La prise en charge de la maladie mentale en Suisse précède de loin l'émergence de la psychiatrie contemporaine (Folie). Dès le Moyen Age existent des "maisons des fous", "chambres fortes" d'hôpitaux ou pensions privées spécialisées dans l'accueil des malades mentaux, toutes structures rudimentaires destinées aussi bien au soin (en partie médicalisé) des patients qu'à la protection de la société. Plusieurs médecins suisses de renom, de Paracelse ou Felix Platter au XVIe s. à Auguste Tissot ou Johann Georg Zimmermann au XVIIIe, apportent des contributions importantes à la question des dérangements "de l'âme" ou des maladies "des nerfs".

Le début du XIXe s. voit l'avènement de nouvelles conceptions de la maladie mentale, vue comme un problème social, politique et médical (Santé). Elles donnent naissance à la psychiatrie moderne qui concrétise l'alliance des pouvoirs publics et de la médecine. La Suisse voit s'instaurer, à l'instar des autres pays européens, une politique asilaire: chaque canton devra posséder son lieu d'internement et de soin, sous la direction d'un aliéniste. Ces asiles publics, de taille et de style architectural très variable, seront systématiquement développés au XIXe, voire au début du XXe s. Quelques-uns sont installés dans d'anciens couvents (Sankt Urban, Bellelay, Rheinau), la plupart dans des bâtiments créés ad hoc. Certains feront office de clinique universitaire (Waldau/Berne, Friedmatt/Bâle, Burghölzli/Zurich, Cery/Lausanne, Bel-Air/Genève). Réservées à une clientèle aisée, souvent étrangère, de nombreuses cliniques privées voient aussi le jour en Suisse entre la fin du XIXe s. et le XXe s., profitant de l'essor du tourisme médical et de la réputation de certains praticiens suisses, comme la dynastie des Binswanger au sanatorium Bellevue de Kreuzlingen. L'organisation de la psychiatrie se déroule également hors de l'asile, surtout à partir des années 1930, sous la forme de policliniques installées dans les centres urbains ainsi que de services médicopédagogiques et d'hygiène mentale à visée préventive (où s'illustre en particulier André Repond, en Valais).

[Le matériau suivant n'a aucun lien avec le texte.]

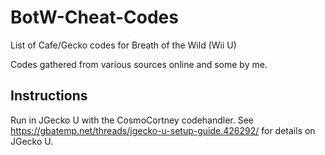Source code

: # BotW-Cheat-Codes
List of Cafe/Gecko codes for Breath of the Wild (Wii U)

Codes gathered from various sources online and some by me.

## Instructions
Run in JGecko U with the CosmoCortney codehandler. 
See https://gbatemp.net/threads/jgecko-u-setup-guide.426292/ for details on JGecko U.
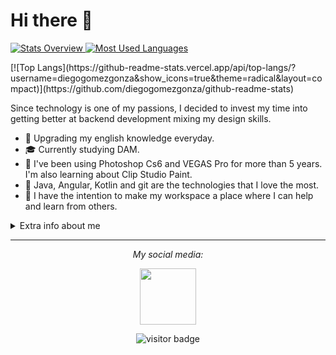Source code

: # Hi there 👋

<a href='https://github.com/diegogomezgonza/github-stats-transparent'>
  
![Stats Overview](https://raw.githubusercontent.com/diegogomezgonza/github-stats-transparent/output/generated/overview.svg)
![Most Used Languages](https://raw.githubusercontent.com/diegogomezgonza/github-stats-transparent/output/generated/languages.svg)

</a>
[![Top Langs](https://github-readme-stats.vercel.app/api/top-langs/?username=diegogomezgonza&show_icons=true&theme=radical&layout=compact)](https://github.com/diegogomezgonza/github-readme-stats)

Since technology is one of my passions, I decided to invest my time into getting better at backend development mixing my design skills.  

* 💬   Upgrading my english knowledge everyday.
* 🎓   Currently studying DAM.
* 🎨   I've been using Photoshop Cs6 and VEGAS Pro for more than 5 years. I'm also learning about Clip Studio Paint.
* 💾   Java, Angular, Kotlin and git are the technologies that I love the most.
* 👥   I have the intention to make my workspace a place where I can help and learn from others.

<details>
  <summary>Extra info about me</summary>
  <br>

* 📚   Regular reader.
* 📓   Been drawing since 2020.

</details>
  
<hr>
<p align="center">
  <i>My social media:</i>

<p align="center">
  <a href="https://golang.org/" target="_blank" align="center">
  <img src="https://cdn-icons-png.flaticon.com/512/174/174857.png"  height="90" />
  </a>
 </p>
    
<p  align="center">
<img src="https://visitor-badge.laobi.icu/badge?page_id=diegogomezgonza.diegogomezgonza" alt="visitor badge"/>       
</p>
</p>


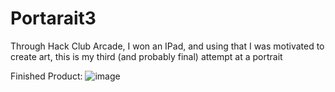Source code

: # Portarait3
Through Hack Club Arcade, I won an IPad, and using that I was motivated to create art, this is my third (and probably final) attempt at a portrait

Finished Product:
![image](https://github.com/user-attachments/assets/a00b61dc-e52d-40b3-849c-0f870c56f6e9)
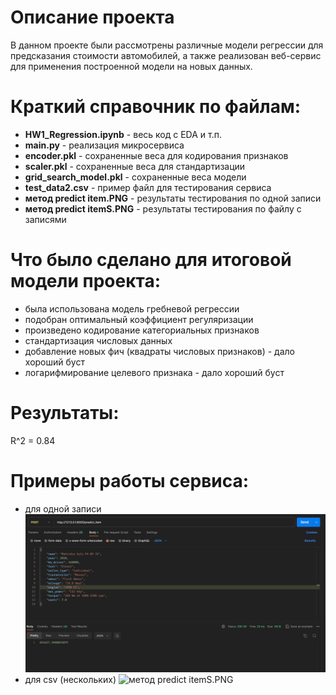 # Описание проекта
В данном проекте были рассмотрены различные модели регрессии для предсказания стоимости автомобилей, а также реализован веб-сервис для применения построенной модели на новых данных.

# Краткий справочник по файлам:
* **HW1_Regression.ipynb**    - весь код с EDA и т.п.
* **main.py**                 - реализация микросервиса
* **encoder.pkl**             - сохраненные веса для кодирования признаков
* **scaler.pkl**              - сохраненные веса для стандартизации
* **grid_search_model.pkl**   - сохраненные веса модели
* **test_data2.csv**          - пример файл для тестирования сервиса
* **метод predict item.PNG**  - результаты тестирования по одной записи
* **метод predict itemS.PNG** - результаты тестирования по файлу с записями

# Что было сделано для итоговой модели проекта:
* была использована модель гребневой регрессии
* подобран оптимальный коэффициент регуляризации
* произведено кодирование категориальных признаков
* стандартизация числовых данных
* добавление новых фич (квадраты числовых признаков) - дало хороший буст
* логарифмирование целевого признака - дало хороший буст

# Результаты:
R^2 = 0.84

# Примеры работы сервиса:
* для одной записи
!['./метод_predict_item.PNG'](https://github.com/Aragosu/pvv_Regression_with_inference/blob/main/%D0%BC%D0%B5%D1%82%D0%BE%D0%B4%20predict%20item.PNG)
* для csv (нескольких)
![метод predict itemS.PNG](%EC%E5%F2%EE%E4%20predict%20itemS.PNG)
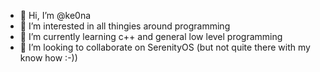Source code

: - 👋 Hi, I’m @ke0na
- 👀 I’m interested in all thingies around programming
- 🌱 I’m currently learning c++ and general low level programming
- 💞️ I’m looking to collaborate on SerenityOS (but not quite there with my know how :-))
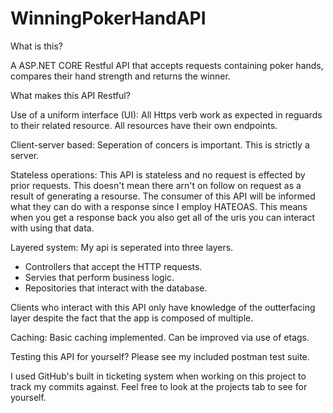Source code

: # WinningPokerHandAPI

What is this?

A ASP.NET CORE Restful API that accepts requests containing poker hands, compares their hand strength and returns the winner.


What makes this API Restful?

Use of a uniform interface (UI):
All Https verb work as expected in reguards to their related resource. All resources have their own endpoints.

Client-server based:
Seperation of concers is important. This is strictly a server.

Stateless operations:
This API is stateless and no request is effected by prior requests. This doesn't mean there arn't on follow on request as a result of generating a resourse. The consumer of this API will be informed what they can do with a response since I employ HATEOAS. This means when you get a response back you also get all of the uris you can interact with using that data. 

Layered system:
My api is seperated into three layers. 
- Controllers that accept the HTTP requests.
- Servies that perform business logic.
- Repositories that interact with the database.

Clients who interact with this API only have knowledge of the outterfacing layer despite the fact that the app is composed of multiple.

Caching:
Basic caching implemented. Can be improved via use of etags.

Testing this API for yourself? Please see my included postman test suite. 

I used GitHub's built in ticketing system when working on this project to track my commits against. Feel free to look at the projects tab to see for yourself.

L'heure de la gymnastique à la clinique psychiatrique Schlössli en 1955, photographie de Theo Frey (Bibliothèque nationale suisse, Archives fédérales des monuments historiques, Collection Frey).
L'heure de la gymnastique à la clinique psychiatrique Schlössli en 1955, photographie de Theo Frey (Bibliothèque nationale suisse, Archives fédérales des monuments historiques, Collection Frey). […]

Sur le plan scientifique, les psychiatres suisses, souvent liés à la clinique du Burghölzli, jouissent dès la fin du XIXe s. d'un prestige international, leurs travaux exposant des propositions théoriques et des avancées thérapeutiques remarquées. Ces personnalités s'illustrent dans la plupart des divers courants qui marquent l'histoire de la discipline, dont certains sont imprégnés des doctrines aliénistes ambiantes. La psychiatrie dite biologique comprend la psychochirurgie expérimentée par le Bâlois Gottlieb Burckhardt (1891). En clinique, on peut mentionner les théories sexologiques d'Auguste Forel, la notion de schizophrénie développée par Eugen Bleuler ou le test des taches d'encre d'Hermann Rorschach. D'aucuns développent des courants thérapeutiques et psychanalytiques originaux: la psychanalyse freudienne est importée dans le monde francophone grâce à des traductions effectuées en Suisse; Carl Gustav Jung approfondit parallèlement à Freud ses théories psychodynamiques; la Daseinsanalyse est élaborée par Ludwig Binswanger et la "cure morale" de Paul Dubois connaît un retentissement mondial.

Les bouleversements qui ont affecté la psychiatrie dans la plupart des pays occidentaux n'ont pas épargné la Suisse. Le mouvement de désenclavement et d'ouverture des hôpitaux psychiatriques, amorcé dès les années 1950 à la faveur de découvertes pharmacologiques (LSD découvert en 1943 par Albert Hofmann) et de profondes mutations culturelles, se poursuit avec la mise en œuvre de structures de prévention et de soins de type ambulatoires. Lui répond la diffusion des modèles et des procédures à l'échelle mondiale. Un certain style qu'on reconnaissait à la psychiatrie suisse au début du XXe s. laisse place désormais à une science internationalisée, où les psychiatres suisses, forts d'une infrastructure et d'une tradition de recherche fortement ancrée, continuent toutefois d'apporter leur contribution. Leurs associations, comme la Fédération des médecins psychiatres-psychothérapeutes, interviennent aussi dans la politique médicale et sociale suisse.

Sources et bibliographie

  • H. Bersot, Que fait-on en Suisse pour les malades nerveux et mentaux? , 1936
  • H. Ellenberger, La psychiatrie suisse, 1954
  • Ch. Müller, De l'asile au centre psychosocial, 1997
  • C. Fussinger et al., éd., L'hist. de la psychiatrie en Suisse (1850-2000), 2003
  • U. Germann, Psychiatrie und Strafjustiz, 2004
  • M. Meier et al., Zwang zur Ordnung, 2007
Liens

Suggestion de citation

Vincent Barras: "Psychiatrie", in: Dictionnaire historique de la Suisse (DHS), version du 12.04.2012. Online: https://hls-dhs-dss.ch/fr/articles/008285/2012-04-12/, consulté le 29.03.2024.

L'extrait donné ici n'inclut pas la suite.